Secundigesta, 26 anos, 26 semanas de gestação, índice de massa corpórea de 39 kg/m² , pré-natal sem intercorrências. Há dois dias iniciou com mialgia, coriza e dor de garganta e hoje teve febre de 38° ( e ''falta de ar''. Ao exame está com pressão arterial de 140/90 mmHg, pulso de 110 bpm, frequência respiratória de 35 irpm, saturação 02 em ar ambiente de 93%, ausculta pulmonar: diminuição do murmúrio vesicular em bases pulmonares. Exame obstétrico: altura uterina de 30 cm, dinâmica uterina ausente, frequência cardíaca fetal de 146 bpm. Após a internação, coleta de exames e cateter nasal com 0₂, esta gestante deve ser tratada com:

Alternativas

  1. A) Oseltamivir, heparina profilática e antibiótico endovenoso.
  2. B) Corticoide via oral, heparina terapêutica e antibiótico via oral.
  3. C) Anticoagulante via oral, heparina profilática e corticoide endovenoso.
  4. D) Antibiótico via oral, heparina terapêutica e oseltamivir.

Pérola Clínica

Gestante com influenza grave (dispneia, hipoxemia) → Oseltamivir, ATB IV para pneumonia secundária e heparina profilática.

Resumo-Chave

Gestantes com influenza apresentam maior risco de complicações, incluindo pneumonia bacteriana secundária e tromboembolismo. O tratamento com Oseltamivir é crucial, e a presença de sinais de gravidade (dispneia, hipoxemia) justifica a cobertura antibiótica empírica e a profilaxia antitrombótica.

Contexto Educacional

A influenza em gestantes é uma condição de alto risco, podendo levar a complicações maternas e fetais graves, incluindo pneumonia, insuficiência respiratória e parto prematuro. A fisiopatologia envolve uma resposta imune alterada na gravidez e maior susceptibilidade a infecções respiratórias, especialmente em pacientes com comorbidades como obesidade. O diagnóstico é clínico, com suporte laboratorial, e a suspeita deve ser alta em gestantes com sintomas gripais e sinais de gravidade. O tratamento da influenza grave em gestantes inclui o antiviral Oseltamivir, que deve ser iniciado o mais rápido possível. Além disso, a presença de sinais de pneumonia bacteriana secundária exige antibioticoterapia empírica endovenosa. A profilaxia antitrombótica com heparina é fundamental devido ao risco aumentado de tromboembolismo. O manejo multidisciplinar e a monitorização contínua são essenciais para otimizar o prognóstico materno-fetal.

Perguntas Frequentes

Quais são os sinais de gravidade da influenza em gestantes?

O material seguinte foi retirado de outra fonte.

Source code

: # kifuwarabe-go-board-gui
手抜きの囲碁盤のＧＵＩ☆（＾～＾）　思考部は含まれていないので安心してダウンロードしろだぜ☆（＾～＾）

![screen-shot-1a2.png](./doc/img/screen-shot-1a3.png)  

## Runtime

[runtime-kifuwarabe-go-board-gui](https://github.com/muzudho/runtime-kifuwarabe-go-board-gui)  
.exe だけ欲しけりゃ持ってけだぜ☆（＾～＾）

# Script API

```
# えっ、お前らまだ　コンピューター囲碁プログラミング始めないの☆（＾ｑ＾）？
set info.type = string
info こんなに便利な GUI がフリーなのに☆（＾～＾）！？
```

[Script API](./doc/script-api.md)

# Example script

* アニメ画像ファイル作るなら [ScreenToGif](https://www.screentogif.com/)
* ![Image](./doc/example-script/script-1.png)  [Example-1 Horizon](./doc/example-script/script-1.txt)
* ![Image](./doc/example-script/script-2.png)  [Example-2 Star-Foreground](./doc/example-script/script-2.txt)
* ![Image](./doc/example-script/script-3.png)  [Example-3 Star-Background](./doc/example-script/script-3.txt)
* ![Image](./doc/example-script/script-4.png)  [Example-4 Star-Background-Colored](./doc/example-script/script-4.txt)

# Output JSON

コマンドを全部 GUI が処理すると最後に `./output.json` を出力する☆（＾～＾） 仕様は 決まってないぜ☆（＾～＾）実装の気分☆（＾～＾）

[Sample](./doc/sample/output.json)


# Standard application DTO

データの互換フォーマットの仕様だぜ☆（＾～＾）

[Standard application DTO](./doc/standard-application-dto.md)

Sinais de gravidade incluem dispneia, taquipneia, hipoxemia (SatO2 < 95%), dor torácica, alteração do nível de consciência, hipotensão e desidratação. A presença desses sinais indica necessidade de internação e tratamento agressivo.

Por que a heparina profilática é indicada para gestantes com influenza grave?

Gestantes já possuem um estado de hipercoagulabilidade fisiológica, que é exacerbado por infecções graves e imobilização. A heparina profilática previne eventos tromboembólicos, como trombose venosa profunda e embolia pulmonar.

Quando iniciar antibióticos em gestantes com influenza?

Antibióticos devem ser iniciados empiricamente em gestantes com influenza que apresentem sinais de pneumonia bacteriana secundária, como piora do quadro respiratório, febre persistente, hipoxemia ou achados radiológicos sugestivos. A cobertura deve ser para patógenos comuns de pneumonia adquirida na comunidade.